È questo il motivo che sta dietro alle parole pronunciate dal generale egiziano nel corso di una visita a una base aerea, vicino al confine con la Libia: “Siate pronti a condurre qualsiasi missione, qui, all’interno dei nostri confini, o, se necessario, all’esterno”, ha detto citato dai media nazionali. Poi il presidente ha rivendicato che l’esercito egiziano “è uno dei più forti nella regione, è un esercito razionale, un esercito che protegge e non minaccia. Questa è la nostra strategia, la nostra convinzione e i nostri principi, che non cambieranno mai”.
E ha poi definito legittimo un eventuale intervento delle truppe del Cairo in caso di ulteriore avanzata degli uomini di al-Sarraj: “Ogni intervento diretto da parte dell’Egitto in Libia è diventato legittimo in linea con le risoluzioni del Consiglio di sicurezza dell’Onu – ha sostenuto – e sulla base della richiesta dell’autorità legittima in Libia”, che per il Cairo è Khalifa Haftar. L’intervento, ha poi aggiunto, “sarebbe guidato dalle tribù libiche” e ha sottolineato che “l’unica nostra aspirazione è la stabilità” del Paese vicino. L’Egitto, ha assicurato, non ha ambizioni in Libia, “non siamo invasori, vogliamo solo una Libia stabile, sicura e sviluppata”.
E dopo l’offensiva è tornato a chiedere un cessate il fuoco che dia il via a un nuovo processo di pace tra le parti. Criticando poi il ruolo svolto dalla Turchia al fianco di al-Sarraj: “Queste parti esterne – ha denunciato – lavorano per violare la sovranità dei Paesi arabi, non vogliono la stabilità nella regione e aiutano i movimenti terroristici”.

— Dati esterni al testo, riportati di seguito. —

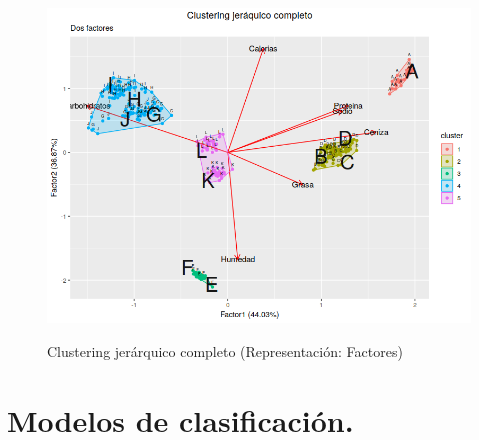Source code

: \documentclass[pdf]{beamer}
\begin{document}
\begin{frame}
\begin{figure}[h]
\centering
	\includegraphics[scale=.35]{images/clusterFactores.png} 
	\label{i_cluster_Factores}
	\caption{Clustering jerárquico completo (Representación: Factores)}
\end{figure}
\end{frame}


\section{Modelos de clasificación.}
\end{document}
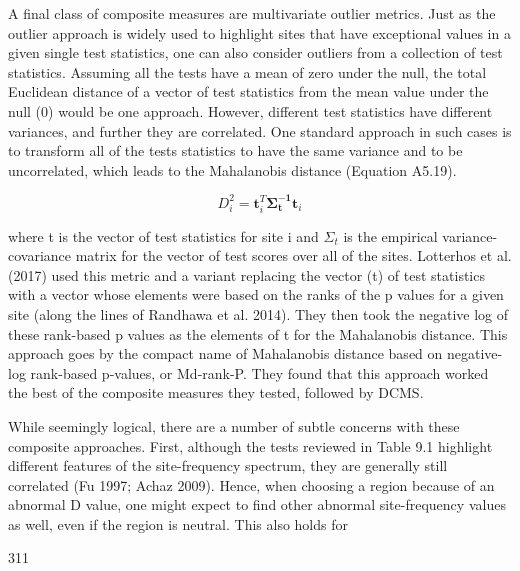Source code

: \documentclass{article}
\begin{document}
A final class of composite measures are multivariate outlier metrics. Just as the outlier approach is widely used to highlight sites that have exceptional values in a given single test statistics, one can also consider outliers from a collection of test statistics. Assuming all the tests have a mean of zero under the null, the total Euclidean distance of a vector of test statistics from the mean value under the null (0) would be one approach. However, different test statistics have different variances, and further they are correlated. One standard approach in such cases is to transform all of the tests statistics to have the same variance and to be uncorrelated, which leads to the Mahalanobis distance (Equation A5.19).

\begin{equation}
D_{i}^{2}=\mathbf{t}_{i}^{T}\mathbf{\Sigma _{t}^{-1}}\mathbf{t}_{i}
\tag{9.29b}
\label{eq:9_29b}
\end{equation}

where t is the vector of test statistics for site i and  $ \Sigma_t $ is the empirical variance-covariance matrix for the vector of test scores over all of the sites. Lotterhos et al. (2017) used this metric and a variant replacing the vector (t) of test statistics with a vector whose elements were based on the ranks of the p values for a given site (along the lines of Randhawa et al. 2014). They then took the negative log of these rank-based p values as the elements of t for the Mahalanobis distance. This approach goes by the compact name of Mahalanobis distance based on negative-log rank-based p-values, or Md-rank-P. They found that this approach worked the best of the composite measures they tested, followed by DCMS.

While seemingly logical, there are a number of subtle concerns with these composite approaches. First, although the tests reviewed in Table 9.1 highlight different features of the site-frequency spectrum, they are generally still correlated (Fu 1997; Achaz 2009). Hence, when choosing a region because of an abnormal D value, one might expect to find other abnormal site-frequency values as well, even if the region is neutral. This also holds for

311
\end{document}
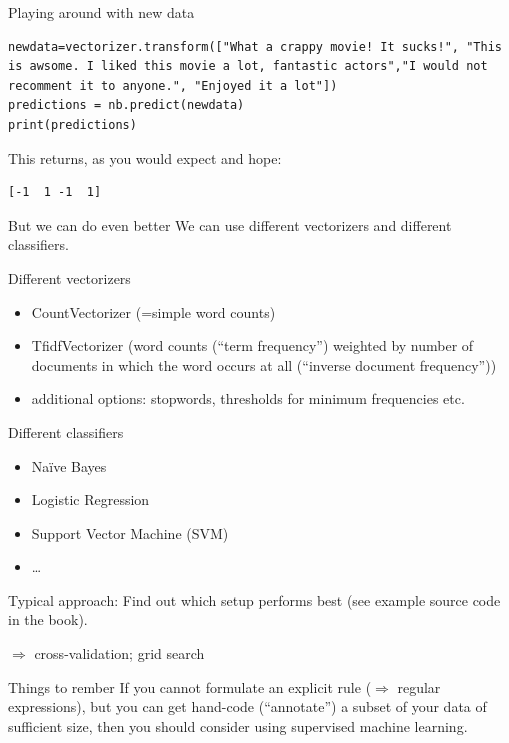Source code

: \documentclass{beamer}
\begin{document}
\begin{frame}[fragile]{Playing around with new data}
\begin{lstlisting}
newdata=vectorizer.transform(["What a crappy movie! It sucks!", "This is awsome. I liked this movie a lot, fantastic actors","I would not recomment it to anyone.", "Enjoyed it a lot"])
predictions = nb.predict(newdata)
print(predictions)
\end{lstlisting}
This returns, as you would expect and hope:
\begin{lstlisting} 
[-1  1 -1  1]
\end{lstlisting}


\end{frame}




\begin{frame}{But we can do even better}
	We can use different vectorizers and different classifiers.
\end{frame}

\begin{frame}{Different vectorizers}
	\begin{itemize}
		\item CountVectorizer (=simple word counts)
		\item TfidfVectorizer (word counts (``term frequency'') weighted by number of documents in which the word occurs at all (``inverse document frequency''))
		\item additional options: stopwords, thresholds for minimum frequencies etc.
	\end{itemize}
\end{frame}

\begin{frame}{Different classifiers}
	\begin{itemize}
		\item Naïve Bayes
		\item Logistic Regression
		\item Support Vector Machine (SVM)
		\item \ldots
	\end{itemize}
Typical approach: Find out which setup performs best (see example source code in the book).

$\Rightarrow$ cross-validation; grid search
\end{frame}





\begin{frame}[plain]
	\begin{alertblock}{Things to rember}
		If you cannot formulate an explicit rule ($\Rightarrow$ regular expressions), but you can get hand-code (``annotate'') a subset of your data of sufficient size, then you should consider using supervised machine learning.
	\end{alertblock}
	
\end{frame}
\end{document}
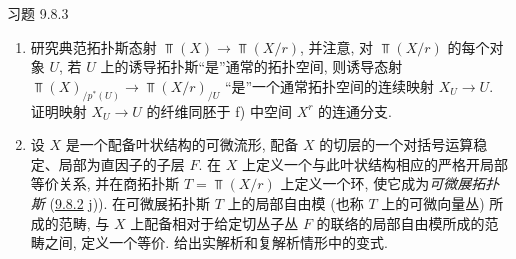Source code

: \begin{enonce*}[remark]{习题 9.8.3}
\begin{enumerate}
\item 研究典范拓扑斯态射 $\Top(X)\rightarrow\Top(X/r)$,
并注意\pageoriginale, 对 $\Top(X/r)$ 的每个对象 $U$,
若 $U$ 上的诱导拓扑斯“是”通常的拓扑空间,
则诱导态射 $\Top(X)_{/p^{\ast}(U)}\rightarrow\Top(X/r)_{/U}$
“是”一个通常拓扑空间的连续映射 $X_U\rightarrow U$.
证明映射 $X_U\rightarrow U$ 的纤维同胚于 f) 中空间 $X^r$ 的连通分支.

\item 设 $X$ 是一个配备叶状结构的可微流形,
\ie 配备 $X$ 的切层的一个对括号运算稳定、局部为直因子的子层 $F$.
在 $X$ 上定义一个与此叶状结构相应的严格开局部等价关系,
并在商拓扑斯 $T=\Top(X/r)$ 上定义一个环,
使它成为\emph{可微展拓扑斯} (\hyperref[IV.exer9.8.2]{9.8.2} j)).
在可微展拓扑斯 $T$ 上的局部自由模
(也称 $T$ 上的可微向量丛) 所成的范畴,
与 $X$ 上配备相对于给定切丛子丛 $F$ 的联络的局部自由模所成的范畴之间,
定义一个等价.
给出实解析和复解析情形中的变式.
\end{enumerate}
\end{enonce*}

Tripoli: “Una minaccia alla sicurezza nazionale”
Un intervento diretto dell’Egitto, hanno risposto da Tripoli, minaccerebbe “gravememente” la sicurezza in Libia. “Le dichiarazioni del presidente egiziano al-Sisi, secondo il quale Sirte e Jufra rappresentano una linea rossa da non superare, sono un intervento flagrante negli affari interni libici e io la considero come una chiara dichiarazione di guerra contro la Libia”, ha detto il portavoce militare, generale di brigata Abdel Hady Drah, citato da Libya Al Ahrar. “Le forze armate – ha poi aggiunto – sono determinate a proseguire nel loro cammino e a liberare l’intera regione dalle milizie terroristiche di al-Karama, dai loro mercenari e sostenitori”.
Anche il Parlamento di Tobruk, in una nota, “condanna e denuncia nei termini più forti le dichiarazioni del presidente egiziano Abdel Fattah al-Sisi che ha minacciato di intervenire militarmente in Libia, comportamento considerato una minaccia diretta all’uso della forza e una esplicita confessione dell’intenzione di attaccare la sicurezza e la sovranità della Libia. Il discorso del presidente egiziano, che pochi giorni fa si è presentato come mediatore di pace, è pieno di affermazioni false“.
Il ministro degli esteri egiziano frena: “Intervento è ultima opzione”
Dopo le dure reazioni da parte del Gna e dei suoi sostenitori, il ministro degli Esteri del Cairo, Sameh Shoukry, precisa che un eventuale intervento militare dell’Egitto in Libia sarebbe “l’ultima opzione per preservare la sua sicurezza”. In un’intervista alla tv al-Arabiya, Shoukry ha affermato che l’Egitto si sta coordinando con gli attori regionali e internazionali: “Noi respingiamo il tentativo della Turchia di espandersi in Libia”, ha affermato.